If you have an IDS camera you may install IDS Software Suite for uEye cameras. To this end:

• Enter the download area
• Select "uEye industrial cameras"
• In the "Firmware" tab, select "uEye (IDS Software Suite)" and press "SHOW" button
• In the "Operating system" tab select "Windows" and press the search button
• In the "Software package" section you should see the last "IDS Software Suite - Full installer" version you may download. At the time this tutorial was written, we downloaded "ids-software-suite-full-64-49400.zip" file.

Once downloaded, you may extract the archive.

Open the README file readme-ids-software-suite-win-*.html and check compatibility list

IDS Software Suite has been tested with the following Windows 10 version:
- Edition: Windows 10 Pro
    Version: 1909
    Version: 2004

If the Software Suite is compatible with your OS, proceed to the installation:

• Double-click on the extracted file (in our case uEye64_49400_WHQL.exe) to start the installation. The uEye driver installation is menu-driven.
• Keep default configuration and proceed to the installation.

To test the Software Suite installation, plug a camera, enter "Start" menu and run "IDS > uEyeDirectShow Demo" binary.

IDS uEye Camera Software Suite installation enables vpUeyeGrabber class usage.

4.1.10. Kinova Jaco

If you have a Kinova Jaco assistive robotic arm, it could be useful to install the corresponding SDK to be able to use vpRobotKinova class.
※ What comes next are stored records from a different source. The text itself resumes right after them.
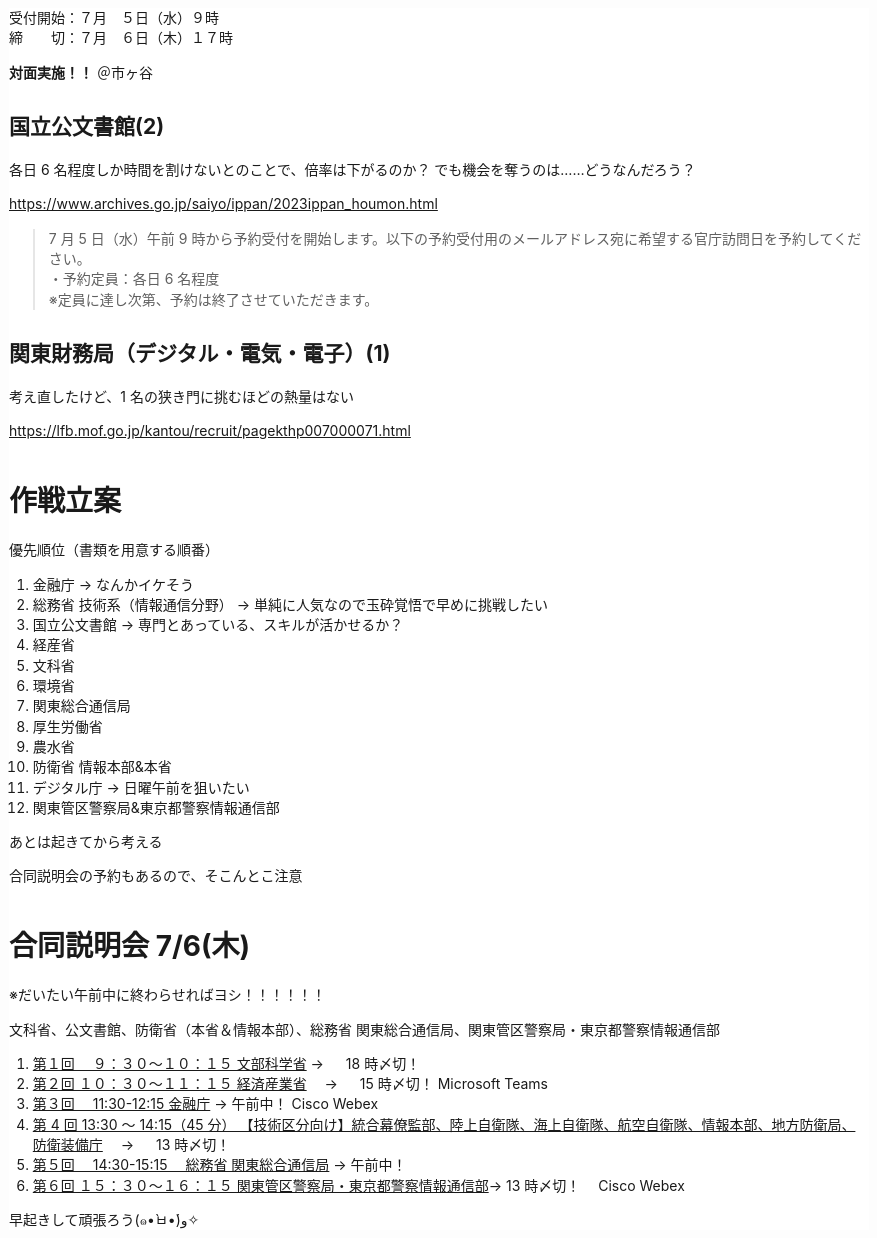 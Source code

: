 受付開始：７月　５日（水）９時<br />
締　　切：７月　６日（木）１７時

**対面実施！！** ＠市ヶ谷

## 国立公文書館(2)

各日 6 名程度しか時間を割けないとのことで、倍率は下がるのか？
でも機会を奪うのは……どうなんだろう？

https://www.archives.go.jp/saiyo/ippan/2023ippan_houmon.html

> 7 月 5 日（水）午前 9 時から予約受付を開始します。以下の予約受付用のメールアドレス宛に希望する官庁訪問日を予約してください。<br />
> ・予約定員：各日 6 名程度　<br />
> ※定員に達し次第、予約は終了させていただきます。

## 関東財務局（デジタル・電気・電子）(1)

考え直したけど、1 名の狭き門に挑むほどの熱量はない

https://lfb.mof.go.jp/kantou/recruit/pagekthp007000071.html

# 作戦立案

優先順位（書類を用意する順番）

1. 金融庁 → なんかイケそう
2. 総務省 技術系（情報通信分野） → 単純に人気なので玉砕覚悟で早めに挑戦したい
3. 国立公文書館 → 専門とあっている、スキルが活かせるか？
4. 経産省
5. 文科省
6. 環境省
7. 関東総合通信局
8. 厚生労働省
9. 農水省
10. 防衛省 情報本部&本省
11. デジタル庁 → 日曜午前を狙いたい
12. 関東管区警察局&東京都警察情報通信部

あとは起きてから考える

合同説明会の予約もあるので、そこんとこ注意

# 合同説明会 7/6(木)

※だいたい午前中に終わらせればヨシ！！！！！！

文科省、公文書館、防衛省（本省＆情報本部）、総務省 関東総合通信局、関東管区警察局・東京都警察情報通信部

1. [第１回 　９：３０～１０：１５ 文部科学省](https://www.mext.go.jp/b_menu/saiyou/ippangijyutsu/detail/1387690.htm) → 　 18 時〆切！
2. [第２回 １０：３０～１１：１５ 経済産業省](https://job.axol.jp/jn/s/meti_24/yoyaku_2924130320)　 → 　 15 時〆切！ Microsoft Teams
3. [第３回　 11:30-12:15 金融庁](https://job.axol.jp/jn/s/fsa_24/public/schedule/2) → 午前中！ Cisco Webex
4. [第 4 回 13:30 ～ 14:15（45 分） 【技術区分向け】統合幕僚監部、陸上自衛隊、海上自衛隊、航空自衛隊、情報本部、地方防衛局、防衛装備庁](https://www.mod.go.jp/j/form/saiyou/schedule/form_is_d_20230616c.html)　 → 　 13 時〆切！
5. [第５回　 14:30-15:15 　総務省 関東総合通信局](https://www.soumu.go.jp/soutsu/kanto/saiyou/godosetsumeikai.html) → 午前中！
6. [第６回 １５：３０～１６：１５ 関東管区警察局・東京都警察情報通信部](https://www.kanto.npa.go.jp/recruit/s-keimu-20230622-20230706.pdf)→ 13 時〆切！　 Cisco Webex

早起きして頑張ろう(๑•̀ㅂ•́)و✧
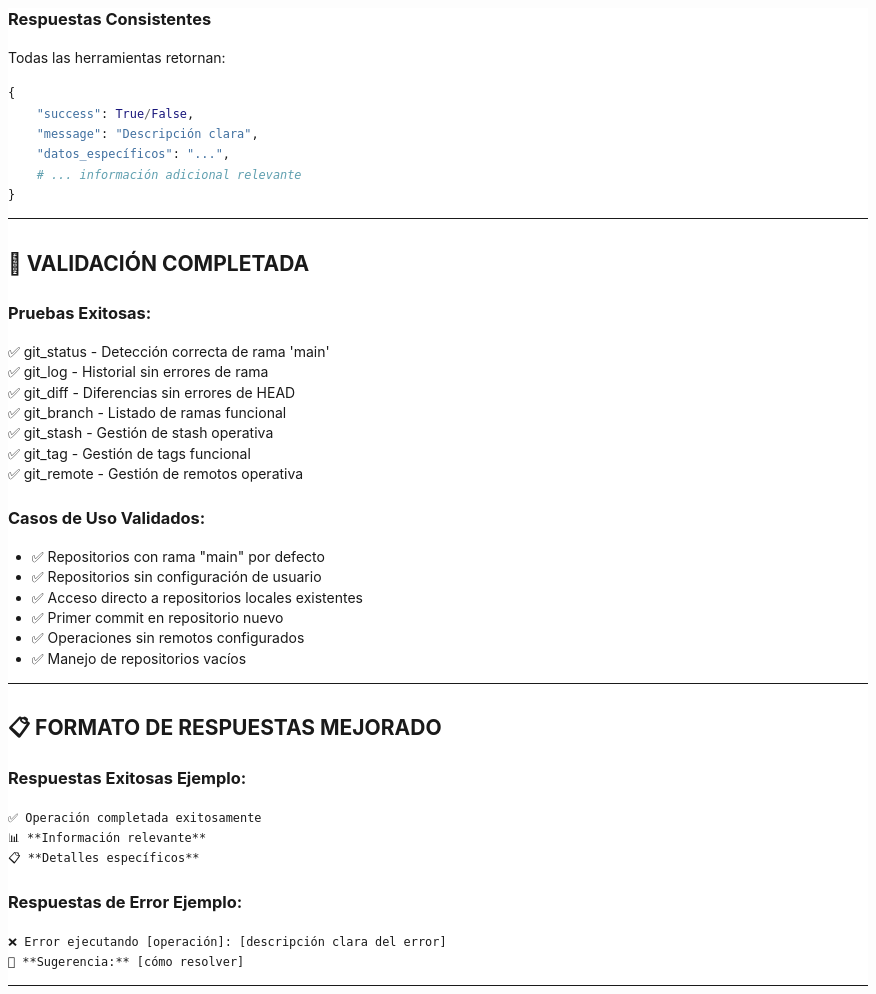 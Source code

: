 ### **Respuestas Consistentes**
Todas las herramientas retornan:
```python
{
    "success": True/False,
    "message": "Descripción clara",
    "datos_específicos": "...",
    # ... información adicional relevante
}
```

---

## 🧪 **VALIDACIÓN COMPLETADA**

### **Pruebas Exitosas:**
✅ git_status - Detección correcta de rama 'main'  
✅ git_log - Historial sin errores de rama  
✅ git_diff - Diferencias sin errores de HEAD  
✅ git_branch - Listado de ramas funcional  
✅ git_stash - Gestión de stash operativa  
✅ git_tag - Gestión de tags funcional  
✅ git_remote - Gestión de remotos operativa  

### **Casos de Uso Validados:**
- ✅ Repositorios con rama "main" por defecto
- ✅ Repositorios sin configuración de usuario
- ✅ Acceso directo a repositorios locales existentes
- ✅ Primer commit en repositorio nuevo
- ✅ Operaciones sin remotos configurados
- ✅ Manejo de repositorios vacíos

---

## 📋 **FORMATO DE RESPUESTAS MEJORADO**

### **Respuestas Exitosas Ejemplo:**
```
✅ Operación completada exitosamente
📊 **Información relevante**
📋 **Detalles específicos**
```

### **Respuestas de Error Ejemplo:**
```
❌ Error ejecutando [operación]: [descripción clara del error]
🔧 **Sugerencia:** [cómo resolver]
```

---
This class is an interface over Kinova Jaco SDK and allows to control Gen2 4, 6 and 7 DoF arm.

1. Install Kinova Jaco SDK

• Download the SDK. At the time this tutorial was written, we downloaded SDK 1.5.1 that comes in PS 0000 0009_1.5.1.zip (254M).
• Extract the zip content in a temporary folder like C:\temp\kinova-jaco
• At this step you should have the following

  C:\> dir C:\temp\kinova-jaco\windows
  17/12/2018  21:48         6 234 383 Kinova-Jaco-Usb-Driver-(usblib)-Installer.exe
  30/01/2019  00:02               207 ReadMe.txt
  29/01/2019  23:58        64 658 780 SDK_GEN2_1_5_1_x86.exe
  09/08/2017  21:38        13 767 776 vc_redist_x86.exe
  

• Install the SDK executing SDK_GEN2_1_5_1_x86.exe. Keep default installation options.
• After installation, the SDK is available in C:\Program Files (x86)\JACO-SDK

There is no need to complete installation process as for previous 3rd parties.

4.1.11. Qualisys Mocap

If you have the Qualisys Motion Capture System you can optionally install qualisys_cpp_sdk from source to enable vpMocapQualisys usage.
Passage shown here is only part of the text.